Limitations of transfer functions
Transfer functions are powerful, but they do have limits.
They work best for linear time-invariant systems. Many real systems are nonlinear, such as friction that changes with speed, magnetic saturation in motors, or large-angle motion in robots. Transfer functions can still be useful if the system is linearized around an operating point, but that is an approximation.
They also focus on input-output relationships rather than the full internal state. For more detailed multi-variable analysis, state-space models may be better suited. Even so, transfer functions remain a core part of system modelling because they are simpler and often easier to use for analysis and design.
Conclusion
Transfer functions are a central idea in system modelling because they turn a differential-equation description of a system into a clear input-output relationship in the Laplace domain. For students, the key idea is that $G(s)=\frac{Y(s)}{U(s)}$ gives a compact way to study stability, speed, oscillation, and steady-state behavior.
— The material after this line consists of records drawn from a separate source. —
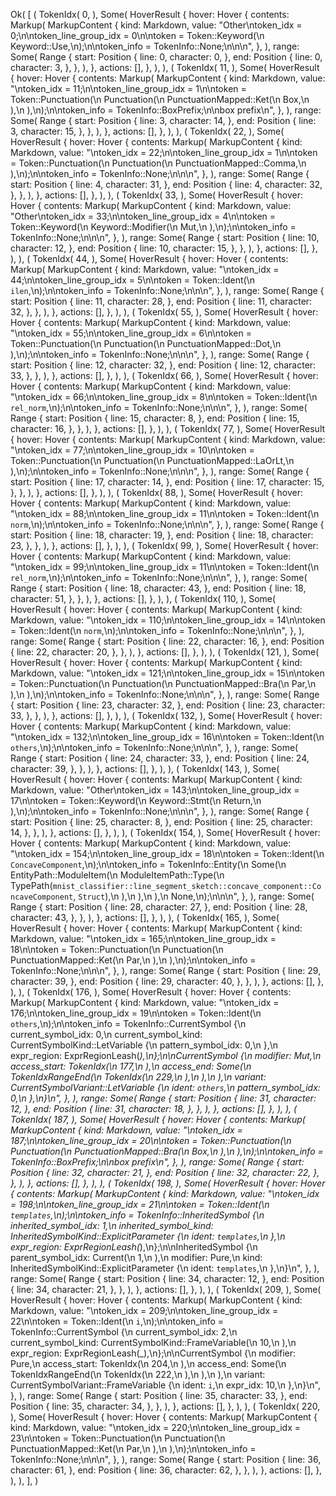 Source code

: Ok(
    [
        (
            TokenIdx(
                0,
            ),
            Some(
                HoverResult {
                    hover: Hover {
                        contents: Markup(
                            MarkupContent {
                                kind: Markdown,
                                value: "Other\ntoken_idx = 0;\n\ntoken_line_group_idx = 0\n\ntoken = Token::Keyword(\n    Keyword::Use,\n);\n\ntoken_info = TokenInfo::None;\n\n\n",
                            },
                        ),
                        range: Some(
                            Range {
                                start: Position {
                                    line: 0,
                                    character: 0,
                                },
                                end: Position {
                                    line: 0,
                                    character: 3,
                                },
                            },
                        ),
                    },
                    actions: [],
                },
            ),
        ),
        (
            TokenIdx(
                11,
            ),
            Some(
                HoverResult {
                    hover: Hover {
                        contents: Markup(
                            MarkupContent {
                                kind: Markdown,
                                value: "\ntoken_idx = 11;\n\ntoken_line_group_idx = 1\n\ntoken = Token::Punctuation(\n    Punctuation(\n        PunctuationMapped::Ket(\n            Box,\n        ),\n    ),\n);\n\ntoken_info = TokenInfo::BoxPrefix;\n\nbox prefix\n",
                            },
                        ),
                        range: Some(
                            Range {
                                start: Position {
                                    line: 3,
                                    character: 14,
                                },
                                end: Position {
                                    line: 3,
                                    character: 15,
                                },
                            },
                        ),
                    },
                    actions: [],
                },
            ),
        ),
        (
            TokenIdx(
                22,
            ),
            Some(
                HoverResult {
                    hover: Hover {
                        contents: Markup(
                            MarkupContent {
                                kind: Markdown,
                                value: "\ntoken_idx = 22;\n\ntoken_line_group_idx = 1\n\ntoken = Token::Punctuation(\n    Punctuation(\n        PunctuationMapped::Comma,\n    ),\n);\n\ntoken_info = TokenInfo::None;\n\n\n",
                            },
                        ),
                        range: Some(
                            Range {
                                start: Position {
                                    line: 4,
                                    character: 31,
                                },
                                end: Position {
                                    line: 4,
                                    character: 32,
                                },
                            },
                        ),
                    },
                    actions: [],
                },
            ),
        ),
        (
            TokenIdx(
                33,
            ),
            Some(
                HoverResult {
                    hover: Hover {
                        contents: Markup(
                            MarkupContent {
                                kind: Markdown,
                                value: "Other\ntoken_idx = 33;\n\ntoken_line_group_idx = 4\n\ntoken = Token::Keyword(\n    Keyword::Modifier(\n        Mut,\n    ),\n);\n\ntoken_info = TokenInfo::None;\n\n\n",
                            },
                        ),
                        range: Some(
                            Range {
                                start: Position {
                                    line: 10,
                                    character: 12,
                                },
                                end: Position {
                                    line: 10,
                                    character: 15,
                                },
                            },
                        ),
                    },
                    actions: [],
                },
            ),
        ),
        (
            TokenIdx(
                44,
            ),
            Some(
                HoverResult {
                    hover: Hover {
                        contents: Markup(
                            MarkupContent {
                                kind: Markdown,
                                value: "\ntoken_idx = 44;\n\ntoken_line_group_idx = 5\n\ntoken = Token::Ident(\n    `ilen`,\n);\n\ntoken_info = TokenInfo::None;\n\n\n",
                            },
                        ),
                        range: Some(
                            Range {
                                start: Position {
                                    line: 11,
                                    character: 28,
                                },
                                end: Position {
                                    line: 11,
                                    character: 32,
                                },
                            },
                        ),
                    },
                    actions: [],
                },
            ),
        ),
        (
            TokenIdx(
                55,
            ),
            Some(
                HoverResult {
                    hover: Hover {
                        contents: Markup(
                            MarkupContent {
                                kind: Markdown,
                                value: "\ntoken_idx = 55;\n\ntoken_line_group_idx = 6\n\ntoken = Token::Punctuation(\n    Punctuation(\n        PunctuationMapped::Dot,\n    ),\n);\n\ntoken_info = TokenInfo::None;\n\n\n",
                            },
                        ),
                        range: Some(
                            Range {
                                start: Position {
                                    line: 12,
                                    character: 32,
                                },
                                end: Position {
                                    line: 12,
                                    character: 33,
                                },
                            },
                        ),
                    },
                    actions: [],
                },
            ),
        ),
        (
            TokenIdx(
                66,
            ),
            Some(
                HoverResult {
                    hover: Hover {
                        contents: Markup(
                            MarkupContent {
                                kind: Markdown,
                                value: "\ntoken_idx = 66;\n\ntoken_line_group_idx = 8\n\ntoken = Token::Ident(\n    `rel_norm`,\n);\n\ntoken_info = TokenInfo::None;\n\n\n",
                            },
                        ),
                        range: Some(
                            Range {
                                start: Position {
                                    line: 15,
                                    character: 8,
                                },
                                end: Position {
                                    line: 15,
                                    character: 16,
                                },
                            },
                        ),
                    },
                    actions: [],
                },
            ),
        ),
        (
            TokenIdx(
                77,
            ),
            Some(
                HoverResult {
                    hover: Hover {
                        contents: Markup(
                            MarkupContent {
                                kind: Markdown,
                                value: "\ntoken_idx = 77;\n\ntoken_line_group_idx = 10\n\ntoken = Token::Punctuation(\n    Punctuation(\n        PunctuationMapped::LaOrLt,\n    ),\n);\n\ntoken_info = TokenInfo::None;\n\n\n",
                            },
                        ),
                        range: Some(
                            Range {
                                start: Position {
                                    line: 17,
                                    character: 14,
                                },
                                end: Position {
                                    line: 17,
                                    character: 15,
                                },
                            },
                        ),
                    },
                    actions: [],
                },
            ),
        ),
        (
            TokenIdx(
                88,
            ),
            Some(
                HoverResult {
                    hover: Hover {
                        contents: Markup(
                            MarkupContent {
                                kind: Markdown,
                                value: "\ntoken_idx = 88;\n\ntoken_line_group_idx = 11\n\ntoken = Token::Ident(\n    `norm`,\n);\n\ntoken_info = TokenInfo::None;\n\n\n",
                            },
                        ),
                        range: Some(
                            Range {
                                start: Position {
                                    line: 18,
                                    character: 19,
                                },
                                end: Position {
                                    line: 18,
                                    character: 23,
                                },
                            },
                        ),
                    },
                    actions: [],
                },
            ),
        ),
        (
            TokenIdx(
                99,
            ),
            Some(
                HoverResult {
                    hover: Hover {
                        contents: Markup(
                            MarkupContent {
                                kind: Markdown,
                                value: "\ntoken_idx = 99;\n\ntoken_line_group_idx = 11\n\ntoken = Token::Ident(\n    `rel_norm`,\n);\n\ntoken_info = TokenInfo::None;\n\n\n",
                            },
                        ),
                        range: Some(
                            Range {
                                start: Position {
                                    line: 18,
                                    character: 43,
                                },
                                end: Position {
                                    line: 18,
                                    character: 51,
                                },
                            },
                        ),
                    },
                    actions: [],
                },
            ),
        ),
        (
            TokenIdx(
                110,
            ),
            Some(
                HoverResult {
                    hover: Hover {
                        contents: Markup(
                            MarkupContent {
                                kind: Markdown,
                                value: "\ntoken_idx = 110;\n\ntoken_line_group_idx = 14\n\ntoken = Token::Ident(\n    `norm`,\n);\n\ntoken_info = TokenInfo::None;\n\n\n",
                            },
                        ),
                        range: Some(
                            Range {
                                start: Position {
                                    line: 22,
                                    character: 16,
                                },
                                end: Position {
                                    line: 22,
                                    character: 20,
                                },
                            },
                        ),
                    },
                    actions: [],
                },
            ),
        ),
        (
            TokenIdx(
                121,
            ),
            Some(
                HoverResult {
                    hover: Hover {
                        contents: Markup(
                            MarkupContent {
                                kind: Markdown,
                                value: "\ntoken_idx = 121;\n\ntoken_line_group_idx = 15\n\ntoken = Token::Punctuation(\n    Punctuation(\n        PunctuationMapped::Bra(\n            Par,\n        ),\n    ),\n);\n\ntoken_info = TokenInfo::None;\n\n\n",
                            },
                        ),
                        range: Some(
                            Range {
                                start: Position {
                                    line: 23,
                                    character: 32,
                                },
                                end: Position {
                                    line: 23,
                                    character: 33,
                                },
                            },
                        ),
                    },
                    actions: [],
                },
            ),
        ),
        (
            TokenIdx(
                132,
            ),
            Some(
                HoverResult {
                    hover: Hover {
                        contents: Markup(
                            MarkupContent {
                                kind: Markdown,
                                value: "\ntoken_idx = 132;\n\ntoken_line_group_idx = 16\n\ntoken = Token::Ident(\n    `others`,\n);\n\ntoken_info = TokenInfo::None;\n\n\n",
                            },
                        ),
                        range: Some(
                            Range {
                                start: Position {
                                    line: 24,
                                    character: 33,
                                },
                                end: Position {
                                    line: 24,
                                    character: 39,
                                },
                            },
                        ),
                    },
                    actions: [],
                },
            ),
        ),
        (
            TokenIdx(
                143,
            ),
            Some(
                HoverResult {
                    hover: Hover {
                        contents: Markup(
                            MarkupContent {
                                kind: Markdown,
                                value: "Other\ntoken_idx = 143;\n\ntoken_line_group_idx = 17\n\ntoken = Token::Keyword(\n    Keyword::Stmt(\n        Return,\n    ),\n);\n\ntoken_info = TokenInfo::None;\n\n\n",
                            },
                        ),
                        range: Some(
                            Range {
                                start: Position {
                                    line: 25,
                                    character: 8,
                                },
                                end: Position {
                                    line: 25,
                                    character: 14,
                                },
                            },
                        ),
                    },
                    actions: [],
                },
            ),
        ),
        (
            TokenIdx(
                154,
            ),
            Some(
                HoverResult {
                    hover: Hover {
                        contents: Markup(
                            MarkupContent {
                                kind: Markdown,
                                value: "\ntoken_idx = 154;\n\ntoken_line_group_idx = 18\n\ntoken = Token::Ident(\n    `ConcaveComponent`,\n);\n\ntoken_info = TokenInfo::Entity(\n    Some(\n        EntityPath::ModuleItem(\n            ModuleItemPath::Type(\n                TypePath(`mnist_classifier::line_segment_sketch::concave_component::ConcaveComponent`, `Struct`),\n            ),\n        ),\n    ),\n    None,\n);\n\n\n",
                            },
                        ),
                        range: Some(
                            Range {
                                start: Position {
                                    line: 28,
                                    character: 27,
                                },
                                end: Position {
                                    line: 28,
                                    character: 43,
                                },
                            },
                        ),
                    },
                    actions: [],
                },
            ),
        ),
        (
            TokenIdx(
                165,
            ),
            Some(
                HoverResult {
                    hover: Hover {
                        contents: Markup(
                            MarkupContent {
                                kind: Markdown,
                                value: "\ntoken_idx = 165;\n\ntoken_line_group_idx = 18\n\ntoken = Token::Punctuation(\n    Punctuation(\n        PunctuationMapped::Ket(\n            Par,\n        ),\n    ),\n);\n\ntoken_info = TokenInfo::None;\n\n\n",
                            },
                        ),
                        range: Some(
                            Range {
                                start: Position {
                                    line: 29,
                                    character: 39,
                                },
                                end: Position {
                                    line: 29,
                                    character: 40,
                                },
                            },
                        ),
                    },
                    actions: [],
                },
            ),
        ),
        (
            TokenIdx(
                176,
            ),
            Some(
                HoverResult {
                    hover: Hover {
                        contents: Markup(
                            MarkupContent {
                                kind: Markdown,
                                value: "\ntoken_idx = 176;\n\ntoken_line_group_idx = 19\n\ntoken = Token::Ident(\n    `others`,\n);\n\ntoken_info = TokenInfo::CurrentSymbol {\n    current_symbol_idx: 0,\n    current_symbol_kind: CurrentSymbolKind::LetVariable {\n        pattern_symbol_idx: 0,\n    },\n    expr_region: ExprRegionLeash(_),\n};\n\nCurrentSymbol {\n    modifier: Mut,\n    access_start: TokenIdx(\n        177,\n    ),\n    access_end: Some(\n        TokenIdxRangeEnd(\n            TokenIdx(\n                229,\n            ),\n        ),\n    ),\n    variant: CurrentSymbolVariant::LetVariable {\n        ident: `others`,\n        pattern_symbol_idx: 0,\n    },\n}\n",
                            },
                        ),
                        range: Some(
                            Range {
                                start: Position {
                                    line: 31,
                                    character: 12,
                                },
                                end: Position {
                                    line: 31,
                                    character: 18,
                                },
                            },
                        ),
                    },
                    actions: [],
                },
            ),
        ),
        (
            TokenIdx(
                187,
            ),
            Some(
                HoverResult {
                    hover: Hover {
                        contents: Markup(
                            MarkupContent {
                                kind: Markdown,
                                value: "\ntoken_idx = 187;\n\ntoken_line_group_idx = 20\n\ntoken = Token::Punctuation(\n    Punctuation(\n        PunctuationMapped::Bra(\n            Box,\n        ),\n    ),\n);\n\ntoken_info = TokenInfo::BoxPrefix;\n\nbox prefix\n",
                            },
                        ),
                        range: Some(
                            Range {
                                start: Position {
                                    line: 32,
                                    character: 21,
                                },
                                end: Position {
                                    line: 32,
                                    character: 22,
                                },
                            },
                        ),
                    },
                    actions: [],
                },
            ),
        ),
        (
            TokenIdx(
                198,
            ),
            Some(
                HoverResult {
                    hover: Hover {
                        contents: Markup(
                            MarkupContent {
                                kind: Markdown,
                                value: "\ntoken_idx = 198;\n\ntoken_line_group_idx = 21\n\ntoken = Token::Ident(\n    `templates`,\n);\n\ntoken_info = TokenInfo::InheritedSymbol {\n    inherited_symbol_idx: 1,\n    inherited_symbol_kind: InheritedSymbolKind::ExplicitParameter {\n        ident: `templates`,\n    },\n    expr_region: ExprRegionLeash(_),\n};\n\nInheritedSymbol {\n    parent_symbol_idx: Current(\n        1,\n    ),\n    modifier: Pure,\n    kind: InheritedSymbolKind::ExplicitParameter {\n        ident: `templates`,\n    },\n}\n",
                            },
                        ),
                        range: Some(
                            Range {
                                start: Position {
                                    line: 34,
                                    character: 12,
                                },
                                end: Position {
                                    line: 34,
                                    character: 21,
                                },
                            },
                        ),
                    },
                    actions: [],
                },
            ),
        ),
        (
            TokenIdx(
                209,
            ),
            Some(
                HoverResult {
                    hover: Hover {
                        contents: Markup(
                            MarkupContent {
                                kind: Markdown,
                                value: "\ntoken_idx = 209;\n\ntoken_line_group_idx = 22\n\ntoken = Token::Ident(\n    `i`,\n);\n\ntoken_info = TokenInfo::CurrentSymbol {\n    current_symbol_idx: 2,\n    current_symbol_kind: CurrentSymbolKind::FrameVariable(\n        10,\n    ),\n    expr_region: ExprRegionLeash(_),\n};\n\nCurrentSymbol {\n    modifier: Pure,\n    access_start: TokenIdx(\n        204,\n    ),\n    access_end: Some(\n        TokenIdxRangeEnd(\n            TokenIdx(\n                222,\n            ),\n        ),\n    ),\n    variant: CurrentSymbolVariant::FrameVariable {\n        ident: `i`,\n        expr_idx: 10,\n    },\n}\n",
                            },
                        ),
                        range: Some(
                            Range {
                                start: Position {
                                    line: 35,
                                    character: 33,
                                },
                                end: Position {
                                    line: 35,
                                    character: 34,
                                },
                            },
                        ),
                    },
                    actions: [],
                },
            ),
        ),
        (
            TokenIdx(
                220,
            ),
            Some(
                HoverResult {
                    hover: Hover {
                        contents: Markup(
                            MarkupContent {
                                kind: Markdown,
                                value: "\ntoken_idx = 220;\n\ntoken_line_group_idx = 23\n\ntoken = Token::Punctuation(\n    Punctuation(\n        PunctuationMapped::Ket(\n            Par,\n        ),\n    ),\n);\n\ntoken_info = TokenInfo::None;\n\n\n",
                            },
                        ),
                        range: Some(
                            Range {
                                start: Position {
                                    line: 36,
                                    character: 61,
                                },
                                end: Position {
                                    line: 36,
                                    character: 62,
                                },
                            },
                        ),
                    },
                    actions: [],
                },
            ),
        ),
    ],
)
In control and mechatronics, transfer functions are used to model motors, sensors, mechanical systems, and feedback loops. They help engineers predict how systems behave before building or modifying them, making them a practical and essential tool.
Study Notes
- A transfer function is the ratio $G(s)=\frac{Y(s)}{U(s)}$ with zero initial conditions.
- Transfer functions are mainly used for linear time-invariant systems.
- They are found by taking the Laplace transform of a differential equation.
- The variable $s$ is the Laplace-domain variable, not a physical variable.
- Poles are values of $s$ that make the denominator zero.
- Zeros are values of $s$ that make the numerator zero.
- Pole locations help indicate stability, speed, and oscillation.
- Transfer functions are widely used for motors, mechanical systems, sensors, and feedback control.
- A closed-loop transfer function is often written as $T(s)=\frac{G(s)}{1+G(s)H(s)}$.
- Transfer functions connect differential-equation models to the broader topic of system modelling.